Closing In On The Sun’s Outer Atmosphere
The Parker Solar Probe, launched in 2018, is flying a looping path around the Sun with help from gravity assists via Venus. During its record-breaking close pass just 3.8 million miles from the solar surface, the probe captured high-resolution data on the Sun’s corona, a faint halo of superheated gas that extends millions of miles into space.
As reported by the University of Arizona, this region shows surprising thermal behavior. Plasma moving outward from the Sun’s core cools significantly in the visible photosphere, reaching around 10,000°F, then unexpectedly heats up again in the outer corona, exceeding 2 million°F. This heating is driven by interactions between charged particles and intense magnetic fields, some of which bend, twist, or violently snap back on themselves.
Until now, researchers could only speculate on these dynamics using indirect observations and simplified particle models. The probe’s close-range readings have allowed them to study these regions directly, offering the clearest look yet at where and how the solar wind is formed.
NASA’s Parker Solar Probe approaching the Sun’s corona, where the solar wind originates.
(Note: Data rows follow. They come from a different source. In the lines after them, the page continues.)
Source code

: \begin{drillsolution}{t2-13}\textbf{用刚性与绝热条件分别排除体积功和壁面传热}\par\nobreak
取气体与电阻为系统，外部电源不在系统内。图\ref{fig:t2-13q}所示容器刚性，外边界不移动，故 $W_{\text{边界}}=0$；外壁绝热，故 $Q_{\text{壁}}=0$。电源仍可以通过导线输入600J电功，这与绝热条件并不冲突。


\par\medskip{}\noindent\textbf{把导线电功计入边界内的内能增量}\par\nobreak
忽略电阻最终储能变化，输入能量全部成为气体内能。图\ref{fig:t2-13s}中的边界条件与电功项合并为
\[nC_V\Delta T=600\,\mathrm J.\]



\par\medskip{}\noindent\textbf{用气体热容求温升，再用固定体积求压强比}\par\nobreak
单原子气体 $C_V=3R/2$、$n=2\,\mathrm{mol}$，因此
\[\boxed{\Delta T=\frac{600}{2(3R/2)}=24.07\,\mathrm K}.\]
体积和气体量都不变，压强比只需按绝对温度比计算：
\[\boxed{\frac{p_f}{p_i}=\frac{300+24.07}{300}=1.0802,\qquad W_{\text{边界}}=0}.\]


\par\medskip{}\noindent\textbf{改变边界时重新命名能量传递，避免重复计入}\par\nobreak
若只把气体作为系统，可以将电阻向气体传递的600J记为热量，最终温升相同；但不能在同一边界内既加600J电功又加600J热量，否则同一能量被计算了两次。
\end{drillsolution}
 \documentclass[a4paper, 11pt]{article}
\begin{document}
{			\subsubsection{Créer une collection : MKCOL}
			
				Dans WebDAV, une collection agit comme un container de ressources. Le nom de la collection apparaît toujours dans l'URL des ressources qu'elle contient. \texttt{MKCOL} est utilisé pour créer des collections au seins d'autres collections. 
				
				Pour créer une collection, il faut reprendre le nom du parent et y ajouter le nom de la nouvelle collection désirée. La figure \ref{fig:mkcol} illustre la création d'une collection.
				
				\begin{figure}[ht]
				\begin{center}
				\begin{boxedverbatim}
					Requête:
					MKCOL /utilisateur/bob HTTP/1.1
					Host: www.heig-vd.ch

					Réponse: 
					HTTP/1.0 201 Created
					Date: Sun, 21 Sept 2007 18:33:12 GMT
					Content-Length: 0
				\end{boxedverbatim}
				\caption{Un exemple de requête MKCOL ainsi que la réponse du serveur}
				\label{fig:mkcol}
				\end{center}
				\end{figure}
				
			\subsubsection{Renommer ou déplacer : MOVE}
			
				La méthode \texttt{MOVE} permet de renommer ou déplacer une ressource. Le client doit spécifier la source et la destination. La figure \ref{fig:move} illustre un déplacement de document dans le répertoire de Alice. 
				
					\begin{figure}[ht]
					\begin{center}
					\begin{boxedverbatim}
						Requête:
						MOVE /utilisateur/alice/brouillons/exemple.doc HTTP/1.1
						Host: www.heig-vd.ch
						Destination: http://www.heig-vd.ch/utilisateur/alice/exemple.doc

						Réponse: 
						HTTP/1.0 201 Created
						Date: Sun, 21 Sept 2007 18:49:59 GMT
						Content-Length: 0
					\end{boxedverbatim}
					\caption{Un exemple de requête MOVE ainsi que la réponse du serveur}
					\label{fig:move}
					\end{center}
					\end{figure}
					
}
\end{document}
Credit: NASA/APL
Decoding Particle Behavior With ALPS
To make sense of the probe’s data, Klein’s team developed a new computational tool: the Arbitrary Linear Plasma Solver (ALPS). This code allowed them to analyze how different particles, measured individually by the spacecraft, respond to waves moving through the Sun’s plasma. Instead of relying on general assumptions, they could now assess how the actual velocity distributions of particles affect energy transfer.
“We know there’s this constant heat that’s being input into the solar wind,” said Klein, “and we want to understand what mechanisms are actually leading to that heating.”
Based on the team’s findings, previous estimates had to rely on simplified models. Now, with real measurements in hand, scientists can map exactly where this heating happens as the particles escape the Sun.
One of the study’s findings is that particles cool down much more gradually than expected as they move away from the solar surface. This phenomenon, known as damping, is not yet fully understood. But it adds another layer to how energy is transferred and retained in the Sun’s expanding atmosphere.
Comparison of backward and forward propagating plasma waves observed by Parker Solar Probe. Credit: Geophysical Research Letters
What Starts at the Sun Doesn’t Stay at the Sun
The ability to measure heating and damping in solar particles has major implications for understanding space weather. As stated by Klein, improved models will help researchers forecast how coronal mass ejections and other solar events propagate through space and eventually interact with Earth’s magnetic field.
These eruptions can have measurable impacts, from knocking out communications satellites to increasing radiation exposure for aircraft flying near the poles. For scientists and engineers alike, knowing what’s coming and when is becoming more than just an academic pursuit. Perhaps more importantly, the processes uncovered by Parker are not unique to our Sun. As the research team reports:
“If we can understand the damping in the solar wind, we can then apply that knowledge of energy dissipation to things like interstellar gas, accretion disks around black holes, neutron stars and other astrophysical objects.”
By studying our own star’s behavior in such detail, the findings could lay the groundwork for exploring similar systems across the universe.